It merely continued.

Streetlights flickered. Tires hissed over wet asphalt. Somewhere above, a train rattled along a track like a dull knife dragged across metal. People moved with their small burdens and smaller hopes, pressed flat by routine.

Johan sat in the back of a black car that had no personality. The interior smelled like government soap and stale paper. The driver's back was rigid, as if posture could become armor. The two hunters in the front seats kept their eyes forward in the way people did when they were trying not to acknowledge the fact that they were sharing air with something they couldn't categorize.

Makima sat beside Johan like this was the natural order of things.

No handcuffs. No barriers.

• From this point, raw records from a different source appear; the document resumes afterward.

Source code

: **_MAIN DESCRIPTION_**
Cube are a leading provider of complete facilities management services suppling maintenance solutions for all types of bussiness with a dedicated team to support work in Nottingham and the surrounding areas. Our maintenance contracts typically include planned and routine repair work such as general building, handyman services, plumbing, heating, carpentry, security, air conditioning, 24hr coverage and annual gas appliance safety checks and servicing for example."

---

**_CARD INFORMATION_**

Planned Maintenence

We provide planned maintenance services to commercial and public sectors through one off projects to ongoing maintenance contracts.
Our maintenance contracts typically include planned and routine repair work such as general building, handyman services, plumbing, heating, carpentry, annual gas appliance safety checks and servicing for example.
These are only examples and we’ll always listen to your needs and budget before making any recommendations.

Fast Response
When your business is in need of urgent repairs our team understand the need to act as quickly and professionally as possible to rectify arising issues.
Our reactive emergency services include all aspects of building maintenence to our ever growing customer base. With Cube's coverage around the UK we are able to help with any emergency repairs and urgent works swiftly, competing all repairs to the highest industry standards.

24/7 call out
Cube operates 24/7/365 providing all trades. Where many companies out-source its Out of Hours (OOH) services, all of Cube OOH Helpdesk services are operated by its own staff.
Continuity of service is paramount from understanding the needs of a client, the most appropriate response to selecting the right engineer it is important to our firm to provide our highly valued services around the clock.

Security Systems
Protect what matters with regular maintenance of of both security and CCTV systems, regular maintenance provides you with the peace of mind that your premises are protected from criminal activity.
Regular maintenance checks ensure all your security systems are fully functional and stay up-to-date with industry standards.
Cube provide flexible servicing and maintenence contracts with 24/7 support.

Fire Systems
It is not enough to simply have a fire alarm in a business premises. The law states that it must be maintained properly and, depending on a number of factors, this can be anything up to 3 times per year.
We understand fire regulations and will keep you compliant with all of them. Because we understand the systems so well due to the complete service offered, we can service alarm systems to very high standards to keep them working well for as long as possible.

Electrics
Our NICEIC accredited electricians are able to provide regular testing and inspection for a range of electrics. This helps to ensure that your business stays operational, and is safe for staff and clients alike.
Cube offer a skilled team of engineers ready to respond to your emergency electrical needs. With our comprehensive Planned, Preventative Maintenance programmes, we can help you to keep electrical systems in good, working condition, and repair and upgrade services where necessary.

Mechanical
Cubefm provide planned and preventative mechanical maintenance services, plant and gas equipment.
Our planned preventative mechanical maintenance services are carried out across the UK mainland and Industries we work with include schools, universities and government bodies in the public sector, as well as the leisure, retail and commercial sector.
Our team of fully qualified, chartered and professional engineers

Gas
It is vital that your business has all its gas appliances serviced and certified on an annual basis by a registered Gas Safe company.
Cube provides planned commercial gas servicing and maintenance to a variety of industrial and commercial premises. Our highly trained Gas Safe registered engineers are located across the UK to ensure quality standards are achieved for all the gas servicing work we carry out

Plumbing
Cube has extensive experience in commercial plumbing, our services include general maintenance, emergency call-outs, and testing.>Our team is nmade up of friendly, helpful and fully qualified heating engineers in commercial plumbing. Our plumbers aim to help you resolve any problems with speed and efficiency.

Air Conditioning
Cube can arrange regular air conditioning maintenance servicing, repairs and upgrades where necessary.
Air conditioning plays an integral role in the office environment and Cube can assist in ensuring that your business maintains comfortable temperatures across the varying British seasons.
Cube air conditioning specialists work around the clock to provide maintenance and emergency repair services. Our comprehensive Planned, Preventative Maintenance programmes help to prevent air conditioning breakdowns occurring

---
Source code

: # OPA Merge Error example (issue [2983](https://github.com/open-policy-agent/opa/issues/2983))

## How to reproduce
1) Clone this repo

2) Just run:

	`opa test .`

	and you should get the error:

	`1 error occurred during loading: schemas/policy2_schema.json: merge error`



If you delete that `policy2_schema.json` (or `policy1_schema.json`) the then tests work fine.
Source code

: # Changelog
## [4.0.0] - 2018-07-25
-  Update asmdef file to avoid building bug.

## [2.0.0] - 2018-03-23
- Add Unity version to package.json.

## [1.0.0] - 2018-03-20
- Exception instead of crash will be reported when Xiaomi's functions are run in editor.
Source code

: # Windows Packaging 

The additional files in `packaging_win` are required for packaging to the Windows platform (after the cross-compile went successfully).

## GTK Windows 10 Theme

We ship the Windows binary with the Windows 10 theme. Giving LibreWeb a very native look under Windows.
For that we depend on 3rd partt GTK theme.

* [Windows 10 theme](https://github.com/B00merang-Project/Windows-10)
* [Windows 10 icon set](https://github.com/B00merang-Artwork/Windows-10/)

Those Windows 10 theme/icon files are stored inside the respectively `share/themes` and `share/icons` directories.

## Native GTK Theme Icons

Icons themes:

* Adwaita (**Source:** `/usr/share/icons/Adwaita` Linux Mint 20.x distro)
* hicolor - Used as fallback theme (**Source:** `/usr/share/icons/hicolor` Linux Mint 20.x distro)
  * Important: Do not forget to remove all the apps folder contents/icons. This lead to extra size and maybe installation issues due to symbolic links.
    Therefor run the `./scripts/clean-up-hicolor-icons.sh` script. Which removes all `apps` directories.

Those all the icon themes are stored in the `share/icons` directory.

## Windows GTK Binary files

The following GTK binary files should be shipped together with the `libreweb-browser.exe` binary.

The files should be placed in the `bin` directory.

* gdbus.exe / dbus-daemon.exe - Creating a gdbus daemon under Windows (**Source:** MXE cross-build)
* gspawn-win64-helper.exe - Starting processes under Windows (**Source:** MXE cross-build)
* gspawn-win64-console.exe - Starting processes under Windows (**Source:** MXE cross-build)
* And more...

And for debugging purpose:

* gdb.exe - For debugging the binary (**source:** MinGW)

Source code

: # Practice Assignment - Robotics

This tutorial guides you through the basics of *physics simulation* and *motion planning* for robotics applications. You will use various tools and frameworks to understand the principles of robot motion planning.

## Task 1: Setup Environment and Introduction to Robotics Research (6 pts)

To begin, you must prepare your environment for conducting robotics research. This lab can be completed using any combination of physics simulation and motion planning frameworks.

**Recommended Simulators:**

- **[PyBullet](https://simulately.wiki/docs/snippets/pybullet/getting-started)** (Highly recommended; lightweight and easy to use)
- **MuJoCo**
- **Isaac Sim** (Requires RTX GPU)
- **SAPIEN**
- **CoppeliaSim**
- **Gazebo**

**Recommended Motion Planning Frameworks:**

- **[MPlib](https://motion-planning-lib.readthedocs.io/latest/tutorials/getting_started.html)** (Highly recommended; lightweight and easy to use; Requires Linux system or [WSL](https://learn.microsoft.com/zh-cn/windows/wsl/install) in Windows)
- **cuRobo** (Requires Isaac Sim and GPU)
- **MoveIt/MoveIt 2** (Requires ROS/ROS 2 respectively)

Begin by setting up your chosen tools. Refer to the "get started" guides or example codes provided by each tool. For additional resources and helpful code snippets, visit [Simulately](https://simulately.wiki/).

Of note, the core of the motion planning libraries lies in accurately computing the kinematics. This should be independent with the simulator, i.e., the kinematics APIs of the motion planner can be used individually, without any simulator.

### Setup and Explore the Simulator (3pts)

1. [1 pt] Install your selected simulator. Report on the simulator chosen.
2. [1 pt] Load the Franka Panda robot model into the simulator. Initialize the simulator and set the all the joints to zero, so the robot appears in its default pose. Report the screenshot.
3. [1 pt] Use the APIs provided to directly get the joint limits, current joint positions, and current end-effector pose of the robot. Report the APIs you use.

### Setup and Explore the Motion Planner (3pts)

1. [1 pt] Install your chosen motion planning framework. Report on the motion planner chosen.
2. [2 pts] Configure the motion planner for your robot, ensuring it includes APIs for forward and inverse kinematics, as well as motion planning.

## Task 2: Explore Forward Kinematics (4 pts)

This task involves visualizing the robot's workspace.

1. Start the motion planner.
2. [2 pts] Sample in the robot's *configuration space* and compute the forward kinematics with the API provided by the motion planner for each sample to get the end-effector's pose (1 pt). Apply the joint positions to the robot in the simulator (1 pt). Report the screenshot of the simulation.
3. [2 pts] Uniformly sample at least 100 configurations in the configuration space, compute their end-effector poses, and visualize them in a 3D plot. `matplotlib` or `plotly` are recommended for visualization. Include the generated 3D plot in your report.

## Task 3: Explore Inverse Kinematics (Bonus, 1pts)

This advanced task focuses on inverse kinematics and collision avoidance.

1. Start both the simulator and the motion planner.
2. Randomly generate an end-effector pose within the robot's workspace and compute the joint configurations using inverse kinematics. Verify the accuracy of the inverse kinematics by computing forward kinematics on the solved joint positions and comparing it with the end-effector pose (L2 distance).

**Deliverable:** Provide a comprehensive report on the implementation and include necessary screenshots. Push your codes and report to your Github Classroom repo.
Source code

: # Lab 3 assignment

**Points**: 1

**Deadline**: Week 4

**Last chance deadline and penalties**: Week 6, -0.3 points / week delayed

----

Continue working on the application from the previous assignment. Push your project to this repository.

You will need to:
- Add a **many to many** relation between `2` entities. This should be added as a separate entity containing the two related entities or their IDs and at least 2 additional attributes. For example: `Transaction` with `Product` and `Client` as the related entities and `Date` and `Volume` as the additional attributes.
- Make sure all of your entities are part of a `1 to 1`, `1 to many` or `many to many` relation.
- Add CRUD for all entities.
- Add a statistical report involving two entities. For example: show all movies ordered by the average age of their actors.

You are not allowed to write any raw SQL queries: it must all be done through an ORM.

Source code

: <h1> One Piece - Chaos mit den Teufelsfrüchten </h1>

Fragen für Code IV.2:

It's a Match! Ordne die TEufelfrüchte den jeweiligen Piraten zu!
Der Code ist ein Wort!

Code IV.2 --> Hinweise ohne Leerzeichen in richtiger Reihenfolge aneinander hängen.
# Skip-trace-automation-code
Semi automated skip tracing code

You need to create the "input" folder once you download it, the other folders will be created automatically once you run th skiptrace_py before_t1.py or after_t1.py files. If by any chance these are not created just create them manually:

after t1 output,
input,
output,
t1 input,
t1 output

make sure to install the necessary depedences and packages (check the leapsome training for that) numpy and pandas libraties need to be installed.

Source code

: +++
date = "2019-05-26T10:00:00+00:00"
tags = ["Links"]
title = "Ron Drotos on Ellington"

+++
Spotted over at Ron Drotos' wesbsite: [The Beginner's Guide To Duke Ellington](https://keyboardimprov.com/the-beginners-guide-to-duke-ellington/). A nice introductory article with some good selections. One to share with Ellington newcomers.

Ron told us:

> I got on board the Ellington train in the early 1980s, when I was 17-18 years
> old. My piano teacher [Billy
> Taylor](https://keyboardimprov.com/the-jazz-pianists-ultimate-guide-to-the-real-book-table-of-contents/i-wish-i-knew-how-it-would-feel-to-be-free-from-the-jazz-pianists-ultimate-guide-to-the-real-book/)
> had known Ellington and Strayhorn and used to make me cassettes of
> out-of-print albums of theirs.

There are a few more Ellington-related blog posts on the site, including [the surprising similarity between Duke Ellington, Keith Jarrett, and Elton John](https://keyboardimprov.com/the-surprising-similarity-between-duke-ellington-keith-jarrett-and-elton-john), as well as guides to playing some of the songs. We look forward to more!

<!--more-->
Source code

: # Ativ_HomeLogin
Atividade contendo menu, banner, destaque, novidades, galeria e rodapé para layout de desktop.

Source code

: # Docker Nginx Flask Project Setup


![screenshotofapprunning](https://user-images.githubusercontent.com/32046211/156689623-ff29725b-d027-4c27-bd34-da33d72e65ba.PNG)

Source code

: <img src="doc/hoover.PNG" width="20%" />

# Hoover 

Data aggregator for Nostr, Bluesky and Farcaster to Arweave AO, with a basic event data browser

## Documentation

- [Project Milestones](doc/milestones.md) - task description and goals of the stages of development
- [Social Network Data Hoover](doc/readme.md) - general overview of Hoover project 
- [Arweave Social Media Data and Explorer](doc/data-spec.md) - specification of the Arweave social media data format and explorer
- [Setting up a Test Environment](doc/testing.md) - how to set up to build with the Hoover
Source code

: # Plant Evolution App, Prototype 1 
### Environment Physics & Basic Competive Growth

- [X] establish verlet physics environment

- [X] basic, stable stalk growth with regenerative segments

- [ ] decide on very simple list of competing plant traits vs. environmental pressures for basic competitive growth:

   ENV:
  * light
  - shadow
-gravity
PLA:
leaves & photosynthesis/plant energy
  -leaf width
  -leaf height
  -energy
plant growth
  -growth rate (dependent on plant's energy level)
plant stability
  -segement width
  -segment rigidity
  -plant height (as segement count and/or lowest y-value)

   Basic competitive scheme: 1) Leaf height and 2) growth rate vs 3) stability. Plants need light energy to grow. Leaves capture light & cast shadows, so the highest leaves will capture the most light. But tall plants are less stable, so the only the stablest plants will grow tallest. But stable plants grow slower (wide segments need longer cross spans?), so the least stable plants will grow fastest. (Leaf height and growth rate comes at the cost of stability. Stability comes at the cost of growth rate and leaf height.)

No frantic prayers disguised as procedure.

She looked out through the tinted window as if she was watching scenery instead of measuring distance, escape routes, angles.

That kind of calm wasn't innocence.

It was ownership.

Johan watched her the way he'd always watched people: not at the surface, not at the performance, but at the seams where performance met instinct. The small, involuntary betrayals. The blink that came too late. The thumb that pressed too hard against the edge of a folder. The way someone said "of course" when they meant "I hope."

Makima didn't betray herself easily.

That made her more honest, in a twisted way. The people who lied poorly were usually lying to themselves.

Makima wasn't lying to herself.

She was building.

Johan let the silence sit for a while, letting it become heavy enough that the men in front felt compelled to fill it with their breathing. Then he spoke, softly, as if speaking too loudly would make the world remember it was fragile.

"Your people are trying very hard to pretend they aren't frightened."

The driver's shoulders tightened. The passenger in front swallowed.

Makima didn't turn her head yet. "They're professionals," she said, voice gentle, almost approving. "They can be frightened and still do their job."

"That's an interesting definition," Johan replied. "It implies fear is a decoration, not a component."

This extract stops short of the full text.